Nearly four months later, I was packing up my one-bedroom apartment to officially move into my newly remodeled abode. I’ll be honest, the first couple of weeks were rough. I cried a lot, and couldn’t sleep in the master bedroom, which was her room. I had never lived within these walls without my mother being just a few steps away, so it was weird—or at least that’s the best way I can describe it. But, surprisingly, once the holidays came around, and I was able to deck the halls with Christmas decor, a new-found wave of peace came over me. It was almost as if my mother’s spirit told me, “you can relax now, I’m here.”
Fast-forward to present day, and I am now gearing up for my third holiday season without her. Like the previous two years, I’ll probably decorate, watch The Sound of Music and maybe even bake a fun dessert—because those were things my mother appreciated. Even beyond the holidays, knowing that I honored her wishes further brings a sense of peace and acceptance to my grief process. Is it easy? Absolutely not. But I know she’s proud, which in turn makes me proud. My home is my sanctuary now. It’s where I feel closest to her. I even have photos of her and my maternal grandmother (also deceased) along the wall of my staircase. Those images serve as daily reminders that they’re indeed watching over me—and the house—and that I will be okay.
Of course, my experience isn’t necessarily the same for others. In fact, as I was reflecting on my own journey, I spoke with a few of my close friends on how they handle holiday grief after losing a parent.

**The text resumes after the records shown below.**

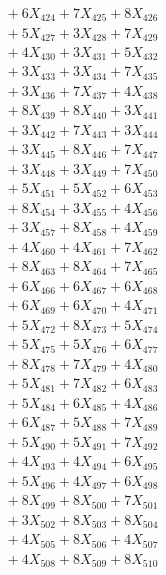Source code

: \documentclass[a4paper,10pt]{article}
\begin{document}
{\begin{align}
&\;  + 6 X_{424} + 7 X_{425} + 8 X_{426} \\[0.3ex]
&\;  + 5 X_{427} + 3 X_{428} + 7 X_{429} \\[0.5ex]\allowbreak
&\;  + 4 X_{430} + 3 X_{431} + 5 X_{432} \\[0.3ex]
&\;  + 3 X_{433} + 3 X_{434} + 7 X_{435} \\[0.3ex]
&\;  + 3 X_{436} + 7 X_{437} + 4 X_{438} \\[0.3ex]
&\;  + 8 X_{439} + 8 X_{440} + 3 X_{441} \\[0.3ex]
&\;  + 3 X_{442} + 7 X_{443} + 3 X_{444} \\[0.3ex]
&\;  + 3 X_{445} + 8 X_{446} + 7 X_{447} \\[0.3ex]
&\;  + 3 X_{448} + 3 X_{449} + 7 X_{450} \\[0.3ex]
&\;  + 5 X_{451} + 5 X_{452} + 6 X_{453} \\[0.3ex]
&\;  + 8 X_{454} + 3 X_{455} + 4 X_{456} \\[0.3ex]
&\;  + 3 X_{457} + 8 X_{458} + 4 X_{459} \\[0.5ex]\allowbreak
&\;  + 4 X_{460} + 4 X_{461} + 7 X_{462} \\[0.3ex]
&\;  + 8 X_{463} + 8 X_{464} + 7 X_{465} \\[0.3ex]
&\;  + 6 X_{466} + 6 X_{467} + 6 X_{468} \\[0.3ex]
&\;  + 6 X_{469} + 6 X_{470} + 4 X_{471} \\[0.3ex]
&\;  + 5 X_{472} + 8 X_{473} + 5 X_{474} \\[0.3ex]
&\;  + 5 X_{475} + 5 X_{476} + 6 X_{477} \\[0.3ex]
&\;  + 8 X_{478} + 7 X_{479} + 4 X_{480} \\[0.3ex]
&\;  + 5 X_{481} + 7 X_{482} + 6 X_{483} \\[0.3ex]
&\;  + 5 X_{484} + 6 X_{485} + 4 X_{486} \\[0.3ex]
&\;  + 6 X_{487} + 5 X_{488} + 7 X_{489} \\[0.5ex]\allowbreak
&\;  + 5 X_{490} + 5 X_{491} + 7 X_{492} \\[0.3ex]
&\;  + 4 X_{493} + 4 X_{494} + 6 X_{495} \\[0.3ex]
&\;  + 5 X_{496} + 4 X_{497} + 6 X_{498} \\[0.3ex]
&\;  + 8 X_{499} + 8 X_{500} + 7 X_{501} \\[0.3ex]
&\;  + 3 X_{502} + 8 X_{503} + 8 X_{504} \\[0.3ex]
&\;  + 4 X_{505} + 8 X_{506} + 4 X_{507} \\[0.3ex]
&\;  + 4 X_{508} + 8 X_{509} + 8 X_{510} \\[0.3ex]

\end{align}}
\end{document}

“When it comes to handling my grief during the holidays, I’m all over the place,” North Carolina A&T State University Admissions Director of Undergraduate Admissions Dominique Harrison shares. “Some days I try to stay busy or submerge myself in sleep or TV.”
Harrison lost his father in 2019, and like me, the holiday season is filled with a rollercoaster of emotions. On one hand, he feels joy while gathering with family as they reminisce about their time with him. And, then, there are those moments of solitude when the tears almost unexpectedly flow.
“The best way I handle [grief] is by being around family, remembering [my father, grandfather and grandmother], honoring them and laughing about the good times I shared with them,” he adds. “When I’m alone, I try to remember the more intimate moments. With my dad, that means those times we would watch or talk about sports together, me listening to him talk about playing against Oscar Robertson in high school or those moments when he would joke with my mom about taking him back. That always makes me laugh.”
For Dontaira Terrell, the holidays can be a little more emotional as it was also her mom’s favorite holiday. The season is a very real reminder of the void that now remains.
“Since my mom’s passing, the holiday season always brings a range of emotions,” says Terrell. “Some days, I am fully engulfed in the holiday spirit, and there are other days on the opposite end of the spectrum when I want to lay in bed all day and do absolutely nothing because the pain of loss runs so deep. To think this was one of my mom’s favorite times of the year, and she isn’t physically here to celebrate with us, is gut-wrenching. Ironically, whenever I feel uneasy, I believe she sends little signs and reminders to let me know she isn’t too far away.”
Rather than letting her grief carry over into a new calendar year, she has implemented her own tradition to serve as an emotional cleanse.
“To end the year, I also write a love letter to my mom, and it helps me to let out a good cry so that I won’t carry those heavy emotions into the New Year. I’ve realized some are tears of joy, some are sadness, and others were buried and needed to be released.”
No matter where you are in your grief journey this holiday season, just remember, there’s never a right or wrong way to feel what you feel. As my former therapist always reiterated, you should “always feel your feels” whenever they hit you. Whether that means getting in a good cry during a moment of sadness, hitting the gym for a tough workout when you’re angry, or simply sitting with your memories and letting them carry you.